Sunday, August 1, 2010

Drop Dead (from Frustration), TeeVee

What a brilliant piece of crap.

First of all, the stated premise stinks. Deb -- a sweet, pretty and vapid young model -- dies in a car crash, is accidentally reincarnated, to her horror, as Jane -- a morbidly obese but intelligent lawyer, thanks to a snafu at the gateless intake office of the pearly gates, and from that point on deals with her brainless best friend (who knows the incredible truth), her newly human guardian angel (who got fired for the snafu), her previous incarnation's fiance, who coincidentally works at her law office, and a host of unlikely and potentially embarrassing encounters with her past (her mother, a previously unknown half-sister, a surprise husband), not to mention the challenges of the job itself, which include but are not limited to a boss whose vapidity rivals her own former condition without being tempered by a sweet nature, a bitchy competitor and a cheeky (but supportive) personal assistant, not to mention the actual clients and cases.

Yes, Virginia, that was all one sentence. Get over it.

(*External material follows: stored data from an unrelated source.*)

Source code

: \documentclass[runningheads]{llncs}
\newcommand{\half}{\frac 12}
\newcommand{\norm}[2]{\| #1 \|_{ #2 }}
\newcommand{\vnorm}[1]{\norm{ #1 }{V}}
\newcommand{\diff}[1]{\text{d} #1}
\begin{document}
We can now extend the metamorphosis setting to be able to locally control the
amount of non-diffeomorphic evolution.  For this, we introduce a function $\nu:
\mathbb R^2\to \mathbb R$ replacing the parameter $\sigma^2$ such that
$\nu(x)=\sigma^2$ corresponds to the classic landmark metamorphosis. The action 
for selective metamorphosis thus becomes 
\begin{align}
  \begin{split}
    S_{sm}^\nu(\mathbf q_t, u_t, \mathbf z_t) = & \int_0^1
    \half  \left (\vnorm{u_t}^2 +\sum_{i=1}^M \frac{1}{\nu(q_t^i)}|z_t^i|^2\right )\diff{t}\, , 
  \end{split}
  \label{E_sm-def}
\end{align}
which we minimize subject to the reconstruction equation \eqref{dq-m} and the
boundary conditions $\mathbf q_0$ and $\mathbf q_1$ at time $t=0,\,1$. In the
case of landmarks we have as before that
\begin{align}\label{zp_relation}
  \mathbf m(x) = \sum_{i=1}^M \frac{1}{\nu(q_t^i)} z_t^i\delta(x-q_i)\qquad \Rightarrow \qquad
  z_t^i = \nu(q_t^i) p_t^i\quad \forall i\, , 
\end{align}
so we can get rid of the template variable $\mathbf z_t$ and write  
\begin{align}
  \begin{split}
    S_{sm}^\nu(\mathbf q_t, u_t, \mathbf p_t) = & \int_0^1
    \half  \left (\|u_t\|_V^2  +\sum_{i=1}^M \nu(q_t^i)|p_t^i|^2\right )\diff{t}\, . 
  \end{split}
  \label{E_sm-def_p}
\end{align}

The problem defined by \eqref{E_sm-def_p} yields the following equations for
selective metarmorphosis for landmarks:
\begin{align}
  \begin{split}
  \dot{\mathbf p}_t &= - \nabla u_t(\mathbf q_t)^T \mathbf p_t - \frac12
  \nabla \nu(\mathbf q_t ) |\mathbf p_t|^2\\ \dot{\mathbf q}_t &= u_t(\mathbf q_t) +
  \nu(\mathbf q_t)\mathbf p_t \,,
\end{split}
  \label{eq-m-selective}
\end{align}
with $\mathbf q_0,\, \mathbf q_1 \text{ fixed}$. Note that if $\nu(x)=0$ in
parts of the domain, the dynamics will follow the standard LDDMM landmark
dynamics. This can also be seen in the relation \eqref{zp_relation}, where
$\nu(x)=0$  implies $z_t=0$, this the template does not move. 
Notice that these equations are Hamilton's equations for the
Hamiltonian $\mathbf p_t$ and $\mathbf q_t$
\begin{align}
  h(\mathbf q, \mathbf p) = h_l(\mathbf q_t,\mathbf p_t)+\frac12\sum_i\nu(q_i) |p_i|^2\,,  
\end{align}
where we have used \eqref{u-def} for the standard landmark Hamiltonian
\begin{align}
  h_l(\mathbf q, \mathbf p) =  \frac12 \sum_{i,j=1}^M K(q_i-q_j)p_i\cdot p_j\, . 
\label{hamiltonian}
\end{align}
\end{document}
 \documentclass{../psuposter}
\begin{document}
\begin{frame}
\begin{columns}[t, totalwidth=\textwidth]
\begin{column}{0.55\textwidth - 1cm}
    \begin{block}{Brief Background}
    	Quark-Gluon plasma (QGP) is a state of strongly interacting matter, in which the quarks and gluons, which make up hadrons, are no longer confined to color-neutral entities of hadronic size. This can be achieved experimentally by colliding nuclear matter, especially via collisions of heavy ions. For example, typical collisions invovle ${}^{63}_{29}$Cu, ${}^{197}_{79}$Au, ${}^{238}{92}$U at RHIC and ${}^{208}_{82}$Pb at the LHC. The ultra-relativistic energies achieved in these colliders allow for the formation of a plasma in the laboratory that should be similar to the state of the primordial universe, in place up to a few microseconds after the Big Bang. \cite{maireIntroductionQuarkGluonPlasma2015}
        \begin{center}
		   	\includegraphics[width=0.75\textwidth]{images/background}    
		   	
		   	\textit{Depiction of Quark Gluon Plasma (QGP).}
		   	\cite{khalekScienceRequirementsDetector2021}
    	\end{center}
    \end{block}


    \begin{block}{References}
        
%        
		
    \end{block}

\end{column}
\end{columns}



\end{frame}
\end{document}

That was the stinky stated premise. Based on that, we have your basic "oh no, what if someone finds OUT, can she HANDLE it?" on a regular basis. Will Jane make a fool of herself and confess who she is to the plethora of folks who knew Deb and keep popping up? Which will win at any given moment in any given situation: Deb the ditz or Jane the brain? Booooooring. However, there is also the unstated premise, which is that an overweight woman can actually be a cherished human being and effective citizen of the world. To many, in real life, the unstated premise is less realistic than the stated one. It is easier to believe in reincarnation, even in the hazy context of an unspecified religion, than it is to buy that a fat chick can be cool. Sure, once in a while weight becomes a legal issue instead of just a running gag, but it generally takes a back seat to the stupid stuff.

If the creator Josh Berman and his writers had had any guts (pun intended) they'd have just written a show about Jane, and to hell (pun intended) with Deb. Jane without Deb's simper/giggle might not be as much of a challenge to Brooke Elliott, who does the best she can with what they give her, but it would actually be worth watching.